Этот ненавидимый мной страх вернулся ко мне в 1962 году, когда на интеллигенцию, чтобы ей неповадно было слишком вольничать, замахнулся кулачищем рисковый, но хитроватый и боязливый мужичок, сам испугавшийся первых росточков своей оттепели, как дьявольских рожек, высунувшихся из утрамбованной сапогами конвойных земли. Отомстивший за кремовый торт, когда-то издевательски подкладываемый под его задницу мохнатенькой полусухой левой ручонкой вождя, посмертный разоблачитель своего бывшего Хозяина все-таки время от времени боязливо хватался за сталинские штаны с лампасами генералиссимуса, как за мамкину юбку. У подъятого кулачища и у рассвирепевшего лица был одинаковый багровый цвет взбесившегося борща. Даже бородавки налились кровью и прыгали от злости на художников, писателей и вообще на всех тех, кто путается под ногами у большой политики, а заодно – от злости на эту политику и на себя самого, ибо он тряс своим кулачищем, а политика трясла им самим. Кулачище был похожим на лицо, а лицо на кулачище. Кулачище, настолько разъяренный, что рыжеватые волоски на нем, казалось, встали дыбом, гроханул по скатерти банкетного стола с жирными пятнами от недавних шашлыков, где холуи водрузили для всеобщего лицезрения опальные скульптуры, перекошенное лицо рявкнуло:
– Горбатого могила исправит!
Было страшноватенько, ибо кулачище состоял из веснушчатых пальцев, налитых сальцем и такой властью, что мановения каждого из них было достаточно, чтобы отправить на кораблях спрятанные в зерне ракеты на Кубу или начать воздвигать Берлинскую стену. Но я победил этот страх, тоже стукнув кулаком по столу и все-таки сумев прокричать сквозь вязкий пластилин страха, залепивший мне рот:
– Нет, время, когда людей исправляли могилами, прошло!

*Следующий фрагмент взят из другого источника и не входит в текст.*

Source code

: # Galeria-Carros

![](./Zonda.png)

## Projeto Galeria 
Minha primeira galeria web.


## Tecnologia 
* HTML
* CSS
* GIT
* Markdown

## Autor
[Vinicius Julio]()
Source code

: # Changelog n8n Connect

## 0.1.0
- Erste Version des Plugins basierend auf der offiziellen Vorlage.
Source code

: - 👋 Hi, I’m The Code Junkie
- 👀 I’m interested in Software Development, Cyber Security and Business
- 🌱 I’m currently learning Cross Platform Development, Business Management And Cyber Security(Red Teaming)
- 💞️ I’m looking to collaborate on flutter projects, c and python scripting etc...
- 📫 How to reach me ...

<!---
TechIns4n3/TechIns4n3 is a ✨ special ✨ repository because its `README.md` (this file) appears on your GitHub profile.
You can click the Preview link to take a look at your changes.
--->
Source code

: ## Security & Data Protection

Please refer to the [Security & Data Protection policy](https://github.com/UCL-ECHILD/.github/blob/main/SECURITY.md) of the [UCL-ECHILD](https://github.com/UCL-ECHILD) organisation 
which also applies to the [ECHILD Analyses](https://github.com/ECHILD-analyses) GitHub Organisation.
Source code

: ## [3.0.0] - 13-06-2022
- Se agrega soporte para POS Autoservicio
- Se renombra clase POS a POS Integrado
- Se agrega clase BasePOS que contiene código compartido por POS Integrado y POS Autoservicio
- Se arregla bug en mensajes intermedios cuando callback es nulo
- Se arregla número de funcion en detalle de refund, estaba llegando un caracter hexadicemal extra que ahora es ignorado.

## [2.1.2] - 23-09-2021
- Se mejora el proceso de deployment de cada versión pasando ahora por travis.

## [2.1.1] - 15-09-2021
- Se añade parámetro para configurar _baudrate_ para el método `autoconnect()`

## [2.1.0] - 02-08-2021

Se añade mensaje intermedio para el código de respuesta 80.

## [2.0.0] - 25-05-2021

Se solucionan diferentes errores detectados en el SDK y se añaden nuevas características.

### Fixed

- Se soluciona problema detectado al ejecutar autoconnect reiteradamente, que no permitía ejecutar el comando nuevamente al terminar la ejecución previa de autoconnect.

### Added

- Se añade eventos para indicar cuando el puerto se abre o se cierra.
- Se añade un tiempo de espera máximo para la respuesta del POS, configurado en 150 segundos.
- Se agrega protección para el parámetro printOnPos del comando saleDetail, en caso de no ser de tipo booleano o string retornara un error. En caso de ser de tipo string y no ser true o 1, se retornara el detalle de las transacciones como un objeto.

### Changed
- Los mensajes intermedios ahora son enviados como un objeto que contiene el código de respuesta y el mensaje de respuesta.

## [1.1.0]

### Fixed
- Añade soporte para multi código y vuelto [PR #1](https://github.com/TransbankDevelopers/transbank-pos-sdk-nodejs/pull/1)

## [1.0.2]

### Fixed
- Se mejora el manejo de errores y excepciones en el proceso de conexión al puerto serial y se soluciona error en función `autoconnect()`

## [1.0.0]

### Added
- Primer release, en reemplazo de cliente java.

Но и этот, когда-то унижаемый, а потом скоренько подзазнавшийся, пузатенький мужичок, все-таки, к его чести, выпустивший сотни тысяч людей, а может быть, и больше, из тюрем и лагерей, – не от собственного ли страха бывшего раба, ставшего хозяином одной шестой планеты, колотил кулачищем по банкетной скатерти со вздрагивающими от ударов скульптурами или ботинком по столу в ООН, больно задевая свежевыбритые щеки собственного министра иностранных дел жестяными наконечниками шнурков и шокируя дипломатические избалованные ноздри крепеньким запашком мужицких ног?
Страх его был не напрасен. Его вышвырнули на пенсию те, ради расположения которых он хотел казаться более свирепым к интеллигенции, чем на самом деле был. Он только по-хамски орал, но все-таки не допустил новых процессов или психушек для инакомыслящих. Это сделали никогда публично не повышавший голос, вальяжный, слезливый Брежнев и писавший занудные сонеты Андропов.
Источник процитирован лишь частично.